Study abroad London style
Castleton offers a semester long program at Roehampton University that is open to students in all majors. Seven CSC students spent a semester there two years ago, and four students are studying there this spring. The students will be sharing their impressions and experiences with the Castleton community from time to time. There will be an information meeting about the program on Feb. 21 at 12:30. Interested students can contact Professor Roy Vestrich, who shares some of his thoughts about London in this issue.
I made my first trip to London the autumn of 1978. I was 25 years old and trying to figure out how to support myself as an aspiring poet and painter in world that did not seem to value such pursuits. My uncle, a well-known modern dance choreographer working in London, invited me to spend time with him in England and then in France to help restore a rambling stone wreck of a house he had purchased in a small village in Provence.

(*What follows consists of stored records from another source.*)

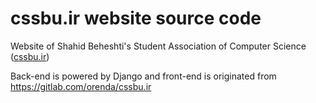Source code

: # cssbu.ir website source code

Website of Shahid Beheshti's Student Association of Computer Science ([cssbu.ir](http://cssbu.ir))

Back-end is powered by Django and front-end is originated from https://gitlab.com/orenda/cssbu.ir
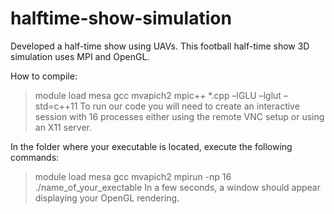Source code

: # halftime-show-simulation
Developed a half-time show using UAVs. This football half-time show 3D simulation uses MPI and OpenGL.




How to compile:
>module load mesa gcc mvapich2
>mpic++ *.cpp –lGLU –lglut –std=c++11
To run our code you will need to create an interactive session with 16 processes either using the
remote VNC setup or using an X11 server.

In the folder where your executable is located, execute the following commands:
>module load mesa gcc mvapich2
>mpirun -np 16 ./name_of_your_exectable
In a few seconds, a window should appear displaying your OpenGL rendering.
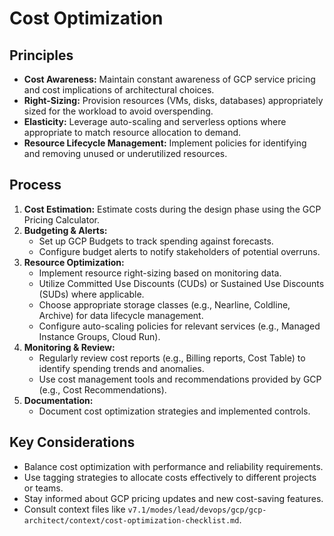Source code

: # Cost Optimization

## Principles
*   **Cost Awareness:** Maintain constant awareness of GCP service pricing and cost implications of architectural choices.
*   **Right-Sizing:** Provision resources (VMs, disks, databases) appropriately sized for the workload to avoid overspending.
*   **Elasticity:** Leverage auto-scaling and serverless options where appropriate to match resource allocation to demand.
*   **Resource Lifecycle Management:** Implement policies for identifying and removing unused or underutilized resources.

## Process
1.  **Cost Estimation:** Estimate costs during the design phase using the GCP Pricing Calculator.
2.  **Budgeting & Alerts:**
    *   Set up GCP Budgets to track spending against forecasts.
    *   Configure budget alerts to notify stakeholders of potential overruns.
3.  **Resource Optimization:**
    *   Implement resource right-sizing based on monitoring data.
    *   Utilize Committed Use Discounts (CUDs) or Sustained Use Discounts (SUDs) where applicable.
    *   Choose appropriate storage classes (e.g., Nearline, Coldline, Archive) for data lifecycle management.
    *   Configure auto-scaling policies for relevant services (e.g., Managed Instance Groups, Cloud Run).
4.  **Monitoring & Review:**
    *   Regularly review cost reports (e.g., Billing reports, Cost Table) to identify spending trends and anomalies.
    *   Use cost management tools and recommendations provided by GCP (e.g., Cost Recommendations).
5.  **Documentation:**
    *   Document cost optimization strategies and implemented controls.

## Key Considerations
*   Balance cost optimization with performance and reliability requirements.
*   Use tagging strategies to allocate costs effectively to different projects or teams.
*   Stay informed about GCP pricing updates and new cost-saving features.
*   Consult context files like `v7.1/modes/lead/devops/gcp/gcp-architect/context/cost-optimization-checklist.md`.
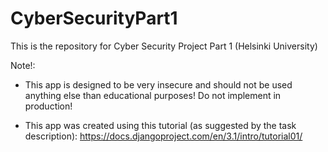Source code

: # CyberSecurityPart1

This is the repository for Cyber Security Project Part 1 (Helsinki University)

Note!:
- This app is designed to be very insecure and should not be used anything else than educational purposes! Do not implement in production!

- This app was created using this tutorial (as suggested by the task description): https://docs.djangoproject.com/en/3.1/intro/tutorial01/ 
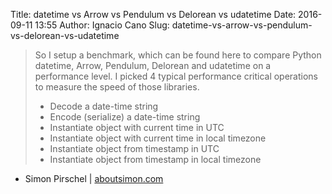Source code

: Title: datetime vs Arrow vs Pendulum vs Delorean vs udatetime
Date: 2016-09-11 13:55
Author: Ignacio Cano
Slug: datetime-vs-arrow-vs-pendulum-vs-delorean-vs-udatetime

> So I setup a benchmark, which can be found here to compare Python datetime,
> Arrow, Pendulum, Delorean and udatetime on a performance level. I picked 4
> typical performance critical operations to measure the speed of those
> libraries.
>
> + Decode a date-time string
> + Encode (serialize) a date-time string
> + Instantiate object with current time in UTC
> + Instantiate object with current time in local timezone
> + Instantiate object from timestamp in UTC
> + Instantiate object from timestamp in local timezone

- Simon Pirschel | [aboutsimon.com][]

  [aboutsimon.com]: https://aboutsimon.com/blog/2016/08/04/datetime-vs-Arrow-vs-Pendulum-vs-Delorean-vs-udatetime.html
    "datetime vs Arrow vs Pendulum vs Delorean vs udatetime"
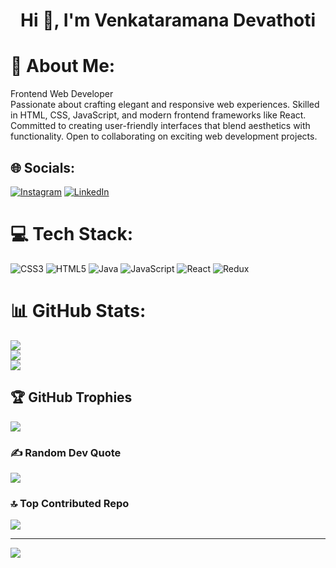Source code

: <h1 align="center">Hi 👋, I'm Venkataramana Devathoti</h1>

# 💫 About Me:
Frontend Web Developer<br>Passionate about crafting elegant and responsive web experiences. Skilled in HTML, CSS, JavaScript, and modern frontend frameworks like React. Committed to creating user-friendly interfaces that blend aesthetics with functionality. Open to collaborating on exciting web development projects.


## 🌐 Socials:
[![Instagram](https://img.shields.io/badge/Instagram-%23E4405F.svg?logo=Instagram&logoColor=white)](https://instagram.com/venkataramana_2000) [![LinkedIn](https://img.shields.io/badge/LinkedIn-%230077B5.svg?logo=linkedin&logoColor=white)](https://linkedin.com/in/devathoti-venkata-ramana) 

# 💻 Tech Stack:
![CSS3](https://img.shields.io/badge/css3-%231572B6.svg?style=for-the-badge&logo=css3&logoColor=white) ![HTML5](https://img.shields.io/badge/html5-%23E34F26.svg?style=for-the-badge&logo=html5&logoColor=white) ![Java](https://img.shields.io/badge/java-%23ED8B00.svg?style=for-the-badge&logo=java&logoColor=white) ![JavaScript](https://img.shields.io/badge/javascript-%23323330.svg?style=for-the-badge&logo=javascript&logoColor=%23F7DF1E) ![React](https://img.shields.io/badge/react-%2320232a.svg?style=for-the-badge&logo=react&logoColor=%2361DAFB) ![Redux](https://img.shields.io/badge/redux-%23593d88.svg?style=for-the-badge&logo=redux&logoColor=white)
# 📊 GitHub Stats:
![](https://github-readme-stats.vercel.app/api?username=venky123895&theme=dark&hide_border=false&include_all_commits=false&count_private=false)<br/>
![](https://github-readme-streak-stats.herokuapp.com/?user=venky123895&theme=dark&hide_border=false)<br/>
![](https://github-readme-stats.vercel.app/api/top-langs/?username=venky123895&theme=dark&hide_border=false&include_all_commits=false&count_private=false&layout=compact)

## 🏆 GitHub Trophies
![](https://github-profile-trophy.vercel.app/?username=venky123895&theme=radical&no-frame=false&no-bg=true&margin-w=4)

### ✍️ Random Dev Quote
![](https://quotes-github-readme.vercel.app/api?type=horizontal&theme=radical)

### 🔝 Top Contributed Repo
![](https://github-contributor-stats.vercel.app/api?username=venky123895&limit=5&theme=dark&combine_all_yearly_contributions=true)

---
[![](https://visitcount.itsvg.in/api?id=venky123895&icon=0&color=0)](https://visitcount.itsvg.in)

<!-- Proudly created with GPRM ( https://gprm.itsvg.in ) -->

So, I got out my passport, quit my job at a Boston art gallery, said goodbye to my girlfriend and took my first flight across the Atlantic. And as one love affair ended, others began, this time with the city of London, with the countryside of France and with travel itself.

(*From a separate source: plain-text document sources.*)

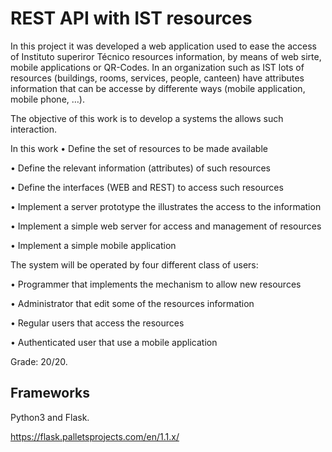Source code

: # REST API with IST resources
In this project it was developed a web application used to ease the access of Instituto superiror Técnico resources information, by means of web sirte, mobile applications or QR-Codes. In an organization such as IST lots of resources (buildings, rooms, services, people, canteen) have attributes information
that can be accesse by differente ways (mobile application, mobile phone, …).

The objective of this work is to develop a systems the allows such interaction.

In this work
• Define the set of resources to be made available

• Define the relevant information (attributes) of such resources

• Define the interfaces (WEB and REST) to access such resources

• Implement a server prototype the illustrates the access to the information

• Implement a simple web server for access and management of resources

• Implement a simple mobile application

The system will be operated by four different class of users:

• Programmer that implements the mechanism to allow new resources

• Administrator that edit some of the resources information

• Regular users that access the resources

• Authenticated user that use a mobile application

Grade: 20/20.

## Frameworks

Python3 and Flask.

https://flask.palletsprojects.com/en/1.1.x/
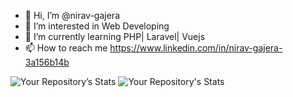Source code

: - 👋 Hi, I’m @nirav-gajera
- 👀 I’m interested in Web Developing
- 🌱 I’m currently learning  PHP| Laravel| Vuejs
- 📫 How to reach me https://www.linkedin.com/in/nirav-gajera-3a156b14b

<!---
nirav-gajera/nirav-gajera is a ✨ special ✨ repository because its `README.md` (this file) appears on your GitHub profile.
You can click the Preview link to take a look at your changes.
--->

![Your Repository’s Stats](https://github-readme-stats.vercel.app/api?username=nirav-gajera&show_icons=true)
![Your Repository's Stats](https://github-readme-stats.vercel.app/api/top-langs/?username=nirav-gajera&theme=blue-green)

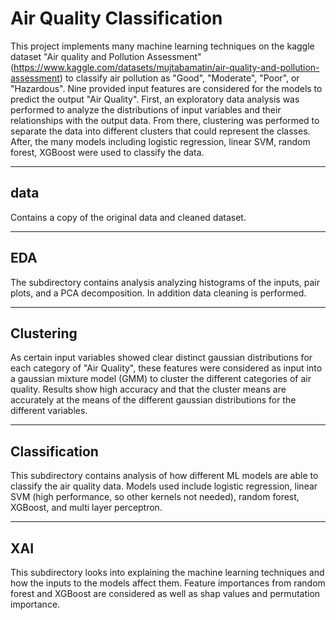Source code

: # Air Quality Classification

This project implements many machine learning techniques on the kaggle dataset "Air quality and Pollution Assessment" (https://www.kaggle.com/datasets/mujtabamatin/air-quality-and-pollution-assessment) to classify air pollution as "Good", "Moderate", "Poor", or "Hazardous". Nine provided input features are considered for the models to predict the output "Air Quality". First, an exploratory data analysis was performed to analyze the distributions of input variables and their relationships with the output data. From there, clustering was performed to separate the data into different clusters that could represent the classes. After, the many models including logistic regression, linear SVM, random forest, XGBoost were used to classify the data.

---

## data
Contains a copy of the original data and cleaned dataset.

---

## EDA
The subdirectory contains analysis analyzing histograms of the inputs, pair plots, and a PCA decomposition. In addition data cleaning is performed.

---

## Clustering
As certain input variables showed clear distinct gaussian distributions for each category of "Air Quality", these features were considered as input into a gaussian mixture model (GMM) to cluster the different categories of air quality. Results show high accuracy and that the cluster means are accurately at the means of the different gaussian distributions for the different variables.

---

## Classification
This subdirectory contains analysis of how different ML models are able to classify the air quality data. Models used include logistic regression, linear SVM (high performance, so other kernels not needed), random forest, XGBoost, and multi layer perceptron.

---

## XAI
This subdirectory looks into explaining the machine learning techniques and how the inputs to the models affect them. Feature importances from random forest and XGBoost are considered as well as shap values and permutation importance.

Over the years, I have spent time in many other cities in the States, in Europe, and more recently in Australia and China, but there is something about London that always draws me back. And much like the Clash’s London Calling, which is often used as a tourist anthem for the city, my London is not the idealized version of polite people riding double-decker buses, or having tea and scones at Harrods, but a much earthier place that is both beautiful and ugly, and a culture that is both familiar and strange. It is a place that can feel welcoming one minute and closed off the next.
For more than three decades, I have watched the city change in the manner that only an occasional visitor might, sort of the way distant relatives might react to the changes in a child they only see in five- or 10-year intervals. “My have you grown,” elder cousins might observe, pinching a cheek, or patting a head with a sudden sense that the image in their heads no longer matches the reality.
Seeing London in spurts over time is like that. Despite the visible history as you walk the streets, the Roman ruins, the Medieval architecture, and even shops set in alleys that look like sets from a Shakespeare play, London is a vibrant, contemporary and ever-changing city.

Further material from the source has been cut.